5. Biofuel Production

• Diastase helps convert corn and cassava starch into glucose, which is then fermented into ethanol for biofuel.

• This process contributes to sustainable energy solutions.

Comparison of Starch Breakdown by Different Enzymes

Enzyme	End Products	Application
Diastase	Maltose, dextrins, glucose	Brewing, baking, biofuel
Amylase	Maltose, glucose	Digestive supplements, food processing
Glucoamylase	Glucose	High-glucose syrups, fermentation

Experimental Procedure: Testing Starch Hydrolysis with Diastase

A simple lab experiment can demonstrate the hydrolysis of starch by diastase.

Materials Required

• Starch solution

• Diastase enzyme solution

• Iodine solution (to test for starch presence)

• Water bath (for controlled heating)

• Test tubes and beakers

Procedure

1. Prepare a 1% starch solution by dissolving starch in warm water.

2. Add diastase enzyme to the starch solution.

3. Place the mixture in a water bath at 40-50°C.

4. At regular intervals, take samples and test with iodine solution.

5. If starch is still present, the iodine turns blue-black.

6. As starch breaks down, the color fades, indicating hydrolysis.

7. A final test with Benedict’s solution confirms the presence of reducing sugars.

Expected Results

• Initially, the iodine test shows a dark blue color, indicating starch presence.

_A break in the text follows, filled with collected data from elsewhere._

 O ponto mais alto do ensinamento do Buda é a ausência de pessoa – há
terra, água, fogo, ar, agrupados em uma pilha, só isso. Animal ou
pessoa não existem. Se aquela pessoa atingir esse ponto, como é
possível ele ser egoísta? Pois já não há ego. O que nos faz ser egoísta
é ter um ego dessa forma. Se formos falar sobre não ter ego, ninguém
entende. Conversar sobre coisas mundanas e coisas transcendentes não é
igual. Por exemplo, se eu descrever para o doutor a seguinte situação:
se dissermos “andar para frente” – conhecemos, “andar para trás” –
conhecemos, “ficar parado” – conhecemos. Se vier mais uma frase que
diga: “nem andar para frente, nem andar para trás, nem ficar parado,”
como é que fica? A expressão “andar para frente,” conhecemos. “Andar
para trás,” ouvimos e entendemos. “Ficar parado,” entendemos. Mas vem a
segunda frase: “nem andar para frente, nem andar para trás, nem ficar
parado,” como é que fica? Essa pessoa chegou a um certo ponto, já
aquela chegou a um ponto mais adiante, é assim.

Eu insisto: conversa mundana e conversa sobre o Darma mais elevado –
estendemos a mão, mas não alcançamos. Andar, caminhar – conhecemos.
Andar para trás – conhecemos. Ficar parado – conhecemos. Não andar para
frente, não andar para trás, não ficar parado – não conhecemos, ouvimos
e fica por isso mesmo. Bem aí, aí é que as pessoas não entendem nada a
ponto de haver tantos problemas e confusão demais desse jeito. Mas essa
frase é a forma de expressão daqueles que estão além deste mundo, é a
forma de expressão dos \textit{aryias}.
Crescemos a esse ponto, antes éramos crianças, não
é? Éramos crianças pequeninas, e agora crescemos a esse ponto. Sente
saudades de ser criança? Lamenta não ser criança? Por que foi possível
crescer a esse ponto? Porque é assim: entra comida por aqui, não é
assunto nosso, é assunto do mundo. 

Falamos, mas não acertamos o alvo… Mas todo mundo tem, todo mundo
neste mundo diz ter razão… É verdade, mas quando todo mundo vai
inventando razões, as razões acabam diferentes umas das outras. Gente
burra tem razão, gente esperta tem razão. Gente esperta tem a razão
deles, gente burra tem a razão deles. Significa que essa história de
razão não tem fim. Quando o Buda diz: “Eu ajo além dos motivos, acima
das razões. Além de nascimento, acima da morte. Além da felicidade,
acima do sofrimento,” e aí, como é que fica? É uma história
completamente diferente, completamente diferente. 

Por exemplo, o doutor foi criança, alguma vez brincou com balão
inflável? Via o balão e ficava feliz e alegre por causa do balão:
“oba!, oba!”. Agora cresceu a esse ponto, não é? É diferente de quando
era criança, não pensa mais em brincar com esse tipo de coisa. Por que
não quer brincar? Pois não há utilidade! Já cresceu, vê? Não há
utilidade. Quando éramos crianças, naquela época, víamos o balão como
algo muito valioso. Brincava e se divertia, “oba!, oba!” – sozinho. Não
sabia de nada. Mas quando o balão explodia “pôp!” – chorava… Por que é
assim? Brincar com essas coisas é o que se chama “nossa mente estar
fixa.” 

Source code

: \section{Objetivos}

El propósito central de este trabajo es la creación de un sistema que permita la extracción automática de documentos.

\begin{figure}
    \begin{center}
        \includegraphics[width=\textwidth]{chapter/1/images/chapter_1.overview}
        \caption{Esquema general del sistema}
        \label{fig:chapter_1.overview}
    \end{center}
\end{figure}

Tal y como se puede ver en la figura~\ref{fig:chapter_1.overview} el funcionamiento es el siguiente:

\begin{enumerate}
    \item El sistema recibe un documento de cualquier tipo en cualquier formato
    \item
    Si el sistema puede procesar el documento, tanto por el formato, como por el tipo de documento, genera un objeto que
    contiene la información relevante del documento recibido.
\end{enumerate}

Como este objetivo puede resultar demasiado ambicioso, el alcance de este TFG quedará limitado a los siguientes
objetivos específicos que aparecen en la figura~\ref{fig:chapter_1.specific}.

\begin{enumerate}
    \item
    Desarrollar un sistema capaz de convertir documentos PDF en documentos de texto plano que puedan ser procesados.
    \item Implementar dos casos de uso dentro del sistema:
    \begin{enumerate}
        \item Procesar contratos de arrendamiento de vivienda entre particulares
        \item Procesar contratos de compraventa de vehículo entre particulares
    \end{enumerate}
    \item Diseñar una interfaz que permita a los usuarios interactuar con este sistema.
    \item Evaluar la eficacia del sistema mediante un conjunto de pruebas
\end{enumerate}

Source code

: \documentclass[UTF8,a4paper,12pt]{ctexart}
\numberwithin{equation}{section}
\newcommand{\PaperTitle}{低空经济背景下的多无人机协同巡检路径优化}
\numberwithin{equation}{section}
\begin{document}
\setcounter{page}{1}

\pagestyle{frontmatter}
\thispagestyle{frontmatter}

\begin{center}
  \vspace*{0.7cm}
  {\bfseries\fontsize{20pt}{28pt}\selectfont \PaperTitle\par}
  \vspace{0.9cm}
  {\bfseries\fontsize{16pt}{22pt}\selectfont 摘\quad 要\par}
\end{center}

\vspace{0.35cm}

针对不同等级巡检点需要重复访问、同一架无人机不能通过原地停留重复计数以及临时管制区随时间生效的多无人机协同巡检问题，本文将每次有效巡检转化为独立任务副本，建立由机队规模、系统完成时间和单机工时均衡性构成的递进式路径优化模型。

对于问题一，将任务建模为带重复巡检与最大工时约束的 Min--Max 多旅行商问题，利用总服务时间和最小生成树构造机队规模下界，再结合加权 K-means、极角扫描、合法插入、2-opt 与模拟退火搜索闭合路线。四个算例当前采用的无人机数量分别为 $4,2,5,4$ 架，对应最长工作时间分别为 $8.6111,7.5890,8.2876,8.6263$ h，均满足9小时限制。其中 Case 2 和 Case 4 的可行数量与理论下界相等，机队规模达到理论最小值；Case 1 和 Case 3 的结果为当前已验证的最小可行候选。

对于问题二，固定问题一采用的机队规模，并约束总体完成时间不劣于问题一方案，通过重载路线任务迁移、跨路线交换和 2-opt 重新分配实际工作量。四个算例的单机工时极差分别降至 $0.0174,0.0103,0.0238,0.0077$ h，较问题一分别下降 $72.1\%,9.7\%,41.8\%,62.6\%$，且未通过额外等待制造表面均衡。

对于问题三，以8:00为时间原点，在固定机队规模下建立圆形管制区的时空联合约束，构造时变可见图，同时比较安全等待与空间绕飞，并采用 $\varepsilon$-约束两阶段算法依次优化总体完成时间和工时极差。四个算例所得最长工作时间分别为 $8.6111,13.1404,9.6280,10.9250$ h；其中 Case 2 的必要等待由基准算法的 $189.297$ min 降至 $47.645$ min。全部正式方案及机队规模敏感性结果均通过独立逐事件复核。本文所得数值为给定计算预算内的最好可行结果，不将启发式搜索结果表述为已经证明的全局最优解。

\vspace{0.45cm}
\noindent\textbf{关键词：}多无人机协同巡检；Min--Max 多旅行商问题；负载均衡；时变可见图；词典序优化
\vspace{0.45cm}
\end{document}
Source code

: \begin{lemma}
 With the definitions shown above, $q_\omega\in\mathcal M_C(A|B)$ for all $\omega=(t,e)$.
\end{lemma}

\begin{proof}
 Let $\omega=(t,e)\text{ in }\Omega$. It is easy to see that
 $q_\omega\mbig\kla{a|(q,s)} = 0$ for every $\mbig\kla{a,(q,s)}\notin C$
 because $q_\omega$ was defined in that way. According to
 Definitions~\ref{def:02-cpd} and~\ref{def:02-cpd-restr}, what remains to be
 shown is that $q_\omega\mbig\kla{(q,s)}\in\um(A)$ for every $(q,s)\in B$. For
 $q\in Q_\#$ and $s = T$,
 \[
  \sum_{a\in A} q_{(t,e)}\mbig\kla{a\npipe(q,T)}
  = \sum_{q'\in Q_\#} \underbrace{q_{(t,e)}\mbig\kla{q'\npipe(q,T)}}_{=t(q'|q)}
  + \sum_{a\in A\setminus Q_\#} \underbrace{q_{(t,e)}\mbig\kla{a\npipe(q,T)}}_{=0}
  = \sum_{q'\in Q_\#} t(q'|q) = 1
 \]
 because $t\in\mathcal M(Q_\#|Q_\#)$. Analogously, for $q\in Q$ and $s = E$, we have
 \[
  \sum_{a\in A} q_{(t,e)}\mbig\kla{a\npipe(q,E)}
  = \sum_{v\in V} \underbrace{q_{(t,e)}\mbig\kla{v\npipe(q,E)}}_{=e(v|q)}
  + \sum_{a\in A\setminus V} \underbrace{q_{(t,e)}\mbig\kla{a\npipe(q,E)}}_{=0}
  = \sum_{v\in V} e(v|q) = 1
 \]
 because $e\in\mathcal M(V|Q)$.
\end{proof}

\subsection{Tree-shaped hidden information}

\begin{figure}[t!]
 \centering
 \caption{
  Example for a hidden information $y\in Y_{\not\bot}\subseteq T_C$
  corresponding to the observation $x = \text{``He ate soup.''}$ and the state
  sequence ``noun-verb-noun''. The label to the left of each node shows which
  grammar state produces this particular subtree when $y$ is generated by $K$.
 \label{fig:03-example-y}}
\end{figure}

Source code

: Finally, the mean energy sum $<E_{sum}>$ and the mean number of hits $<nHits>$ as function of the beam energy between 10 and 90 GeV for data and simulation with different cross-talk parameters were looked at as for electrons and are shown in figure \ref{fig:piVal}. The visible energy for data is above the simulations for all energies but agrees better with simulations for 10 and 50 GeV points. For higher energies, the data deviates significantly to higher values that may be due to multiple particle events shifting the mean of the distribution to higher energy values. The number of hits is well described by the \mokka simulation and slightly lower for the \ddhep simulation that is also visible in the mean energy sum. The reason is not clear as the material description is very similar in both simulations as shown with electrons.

• Over time, the color fades as starch is broken down into maltose and glucose.

• Benedict’s test turns brick-red, confirming sugar formation.

When starch is heated with the enzyme diastase, it undergoes hydrolysis, breaking down into maltose, dextrins, and glucose. This enzymatic reaction is essential in various industries, including brewing, baking, pharmaceuticals, and biofuel production.

Understanding the factors affecting diastase activity, such as temperature, pH, and enzyme concentration, helps optimize its applications in food processing and biotechnology.

The ability of diastase to convert starch into fermentable sugars makes it a valuable enzyme with wide-ranging industrial and scientific significance.